17. The steeple seen in 4. The woman is still clutching to the steeple as the flying machine moves towards it. The pilot veers right to allow the woman to come on board. They look downwards and the pilot waves his hat.

18. Continuation of 7.

19. Continuation of 17. The flying machine exits left.

20. A meadow with trees in the background. A crowd is cheering and waving, looking upwards.

21. The flying machine seen sideways against a background of clouds. The man and woman are looking downwards and waving.

22. Continuation of 20.

23. Continuation of 21.

24. A field. The flying machine has crashed on the ground and the two passengers climb out of the wreck unhurt. A crowd runs towards them, cheering. They all exit left.

25. A country road. The cyclist seen in 1 pushes his bicycle towards the camera in the company of another man. As they reach a crossing, the woman and the pilot come in from the right. The cyclist hugs the woman and shakes hand with the pilot.

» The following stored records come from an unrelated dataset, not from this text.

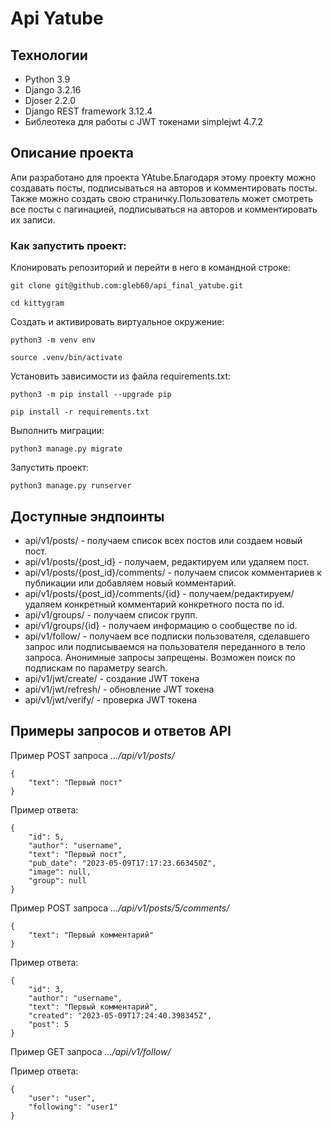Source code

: # Api Yatube
## Технологии
- Python 3.9
- Django 3.2.16
- Djoser 2.2.0
- Django REST framework 3.12.4
- Библеотека для работы с JWT токенами simplejwt 4.7.2
## Описание проекта
Апи разработано для проекта YAtube.Благодаря этому проекту можно создавать посты, подписываться на авторов и комментировать посты.
Также можно создать свою страничку.Пользователь может смотреть все посты с пагинацией, подписываться на авторов и комментировать их записи.

### Как запустить проект:

Клонировать репозиторий и перейти в него в командной строке:

```
git clone git@github.com:gleb60/api_final_yatube.git
```

```
cd kittygram
```

Cоздать и активировать виртуальное окружение:

```
python3 -m venv env
```

```
source .venv/bin/activate
```

Установить зависимости из файла requirements.txt:

```
python3 -m pip install --upgrade pip
```

```
pip install -r requirements.txt
```

Выполнить миграции:

```
python3 manage.py migrate
```

Запустить проект:

```
python3 manage.py runserver
```

## Доступные эндпоинты

- api/v1/posts/ - получаем список всех постов или создаем новый пост.
- api/v1/posts/{post_id} - получаем, редактируем или удаляем пост.
- api/v1/posts/{post_id}/comments/ - получаем список комментариев к публикации или добавляем новый комментарий.
- api/v1/posts/{post_id}/comments/{id} - получаем/редактируем/удаляем конкретный комментарий конкретного поста по id.
- api/v1/groups/ - получаем список групп.
- api/v1/groups/{id} - получаем информацию о сообществе по id.
- api/v1/follow/ - получаем все подписки пользователя, сделавшего запрос или подписываемся на пользователя переданного в тело запроса.
Анонимные запросы запрещены. Возможен поиск по подпискам по параметру search.
- api/v1/jwt/create/ - создание JWT токена
- api/v1/jwt/refresh/ - обновление JWT токена
- api/v1/jwt/verify/ - проверка JWT токена

## Примеры запросов и ответов API
Пример POST запроса 
_.../api/v1/posts/_
```
{
    "text": "Первый пост"
}
```
Пример ответа:
```
{
    "id": 5,
    "author": "username",
    "text": "Первый пост",
    "pub_date": "2023-05-09T17:17:23.663450Z",
    "image": null,
    "group": null
}
```
Пример POST запроса 
_.../api/v1/posts/5/comments/_
```
{
    "text": "Первый комментарий"
}
```
Пример ответа:
```
{
    "id": 3,
    "author": "username",
    "text": "Первый комментарий",
    "created": "2023-05-09T17:24:40.398345Z",
    "post": 5
}
```

Пример GET запроса _.../api/v1/follow/_

Пример ответа:
```
{
    "user": "user",
    "following": "user1"
}
```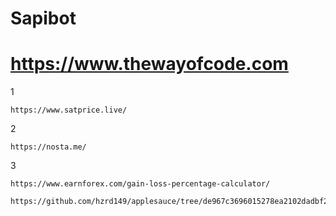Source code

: # Sapibot
# https://www.thewayofcode.com

1
```
https://www.satprice.live/
```
2
```
https://nosta.me/
```
3
```
https://www.earnforex.com/gain-loss-percentage-calculator/
```
```
https://github.com/hzrd149/applesauce/tree/de967c3696015278ea2102dadbf27fcbc6128bc8
```
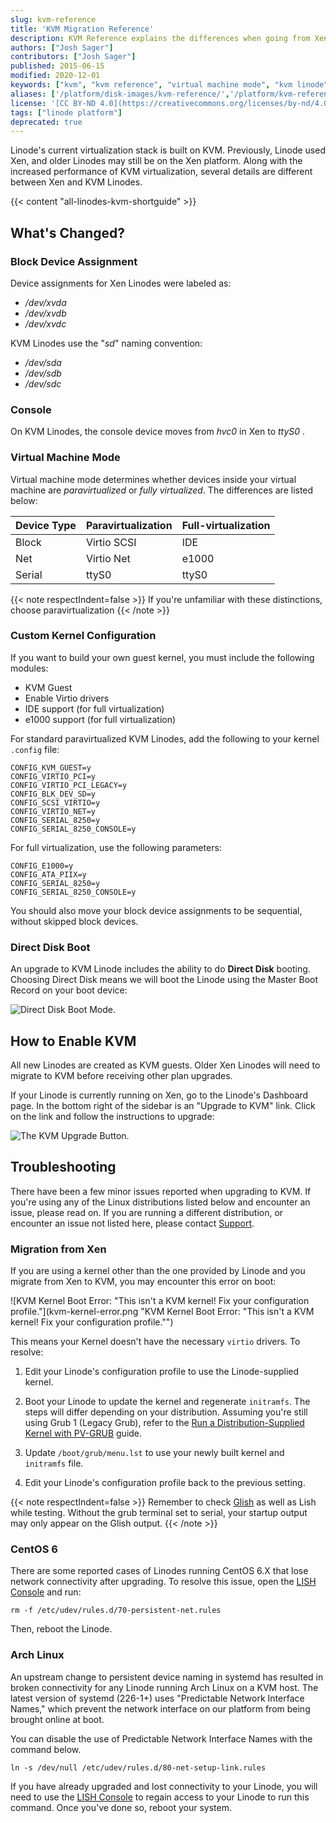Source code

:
 ```yaml
---
slug: kvm-reference
title: 'KVM Migration Reference'
description: KVM Reference explains the differences when going from Xen to KVM virtualization.
authors: ["Josh Sager"]
contributors: ["Josh Sager"]
published: 2015-06-15
modified: 2020-12-01
keywords: ["kvm", "kvm reference", "virtual machine mode", "kvm linode", "xen"]
aliases: ['/platform/disk-images/kvm-reference/','/platform/kvm-reference/','/platform/kvm/']
license: '[CC BY-ND 4.0](https://creativecommons.org/licenses/by-nd/4.0)'
tags: ["linode platform"]
deprecated: true
---
```


Linode's current virtualization stack is built on KVM. Previously, Linode used Xen, and older Linodes may still be on the Xen platform. Along with the increased performance of KVM virtualization, several details are different between Xen and KVM Linodes.

{{< content "all-linodes-kvm-shortguide" >}}

## What's Changed?

### Block Device Assignment

Device assignments for Xen Linodes were labeled as:

 * */dev/xvda*
 * */dev/xvdb*
 * */dev/xvdc*

KVM Linodes use the "*sd*" naming convention:

 * */dev/sda*
 * */dev/sdb*
 * */dev/sdc*

### Console

On KVM Linodes, the console device moves from *hvc0* in Xen to *ttyS0* .

### Virtual Machine Mode

Virtual machine mode determines whether devices inside your virtual machine are *paravirtualized* or *fully virtualized*. The differences are listed below:

| Device Type | Paravirtualization | Full-virtualization |
| -- | -- | -- |
| Block | Virtio SCSI | IDE |
| Net | Virtio Net | e1000 |
| Serial | ttyS0 | ttyS0 |

{{< note respectIndent=false >}}
If you're unfamiliar with these distinctions, choose paravirtualization
{{< /note >}}

### Custom Kernel Configuration

If you want to build your own guest kernel, you must include the following modules:

* KVM Guest
* Enable Virtio drivers
* IDE support (for full virtualization)
* e1000 support (for full virtualization)

For standard paravirtualized KVM Linodes, add the following to your kernel `.config` file:

    CONFIG_KVM_GUEST=y
    CONFIG_VIRTIO_PCI=y
    CONFIG_VIRTIO_PCI_LEGACY=y
    CONFIG_BLK_DEV_SD=y
    CONFIG_SCSI_VIRTIO=y
    CONFIG_VIRTIO_NET=y
    CONFIG_SERIAL_8250=y
    CONFIG_SERIAL_8250_CONSOLE=y

For full virtualization, use the following parameters:

    CONFIG_E1000=y
    CONFIG_ATA_PIIX=y
    CONFIG_SERIAL_8250=y
    CONFIG_SERIAL_8250_CONSOLE=y

You should also move your block device assignments to be sequential, without skipped block devices.

### Direct Disk Boot

An upgrade to KVM Linode includes the ability to do **Direct Disk** booting. Choosing Direct Disk means we will boot the Linode using the Master Boot Record on your boot device:

![Direct Disk Boot Mode.](config_direct_disk.png)

## How to Enable KVM

All new Linodes are created as KVM guests. Older Xen Linodes will need to migrate to KVM before receiving other plan upgrades.

If your Linode is currently running on Xen, go to the Linode's Dashboard page. In the bottom right of the sidebar is an "Upgrade to KVM" link. Click on the link and follow the instructions to upgrade:

  ![The KVM Upgrade Button.](kvm_upgrade_context.png)

## Troubleshooting

There have been a few minor issues reported when upgrading to KVM. If you're using any of the Linux distributions listed below and encounter an issue, please read on. If you are running a different distribution, or encounter an issue not listed here, please contact [Support](/docs/products/platform/get-started/guides/support/).

### Migration from Xen

If you are using a kernel other than the one provided by Linode and you migrate from Xen to KVM, you may encounter this error on boot:

![KVM Kernel Boot Error: "This isn't a KVM kernel! Fix your configuration profile."](kvm-kernel-error.png "KVM Kernel Boot Error: "This isn't a KVM kernel! Fix your configuration profile."")

This means your Kernel doesn't have the necessary `virtio` drivers. To resolve:

1.  Edit your Linode's configuration profile to use the Linode-supplied kernel.

2.  Boot your Linode to update the kernel and regenerate `initramfs`. The steps will differ depending on your distribution. Assuming you're still using Grub 1 (Legacy Grub), refer to the [Run a Distribution-Supplied Kernel with PV-GRUB](/docs/guides/run-a-distributionsupplied-kernel-with-pvgrub/) guide.

3.  Update `/boot/grub/menu.lst` to use your newly built kernel and `initramfs` file.

3.  Edit your Linode's configuration profile back to the previous setting.

{{< note respectIndent=false >}}
Remember to check [Glish](/docs/products/compute/compute-instances/guides/glish/) as well as Lish while testing. Without the grub terminal set to serial, your startup output may only appear on the Glish output.
{{< /note >}}

### CentOS 6

There are some reported cases of Linodes running CentOS 6.X that lose network connectivity after upgrading. To resolve this issue, open the [LISH Console](/docs/products/compute/compute-instances/guides/lish/) and run:

    rm -f /etc/udev/rules.d/70-persistent-net.rules

Then, reboot the Linode.

### Arch Linux

An upstream change to persistent device naming in systemd has resulted in broken connectivity for any Linode running Arch Linux on a KVM host. The latest version of systemd (226-1+) uses "Predictable Network Interface Names," which prevent the network interface on our platform from being brought online at boot.

You can disable the use of Predictable Network Interface Names with the command below.

    ln -s /dev/null /etc/udev/rules.d/80-net-setup-link.rules

If you have already upgraded and lost connectivity to your Linode, you will need to use the [LISH Console](/docs/products/compute/compute-instances/guides/lish/) to regain access to your Linode to run this command. Once you've done so, reboot your system.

The film has been quoted by several authors as one of the first examples of cross-cutting. Thomas Elssaer and Adam Barker have noted in particular that "the practice of cutting away for one shot from the enclosing scene was quite established by (then) but the idea of doing this repeatedly was not. (Here) the shots alternate repeatedly between aerial events and happenings on the ground."

The film has also been quoted as an early example of British science fiction or as "the first realistic use of aviation in film. Leonardo Quaresima and Laura Vichi have however mentioned an earlier film about aviation, Drama in the Air, directed by Gaston Velle in 1904.

The illusion of the flying machine is obtained by combining double exposure, with the upper half masked off while the lower was exposed, and vice versa, and superimposition, with a white coloured flying machine and pilot used to minimize background print-through.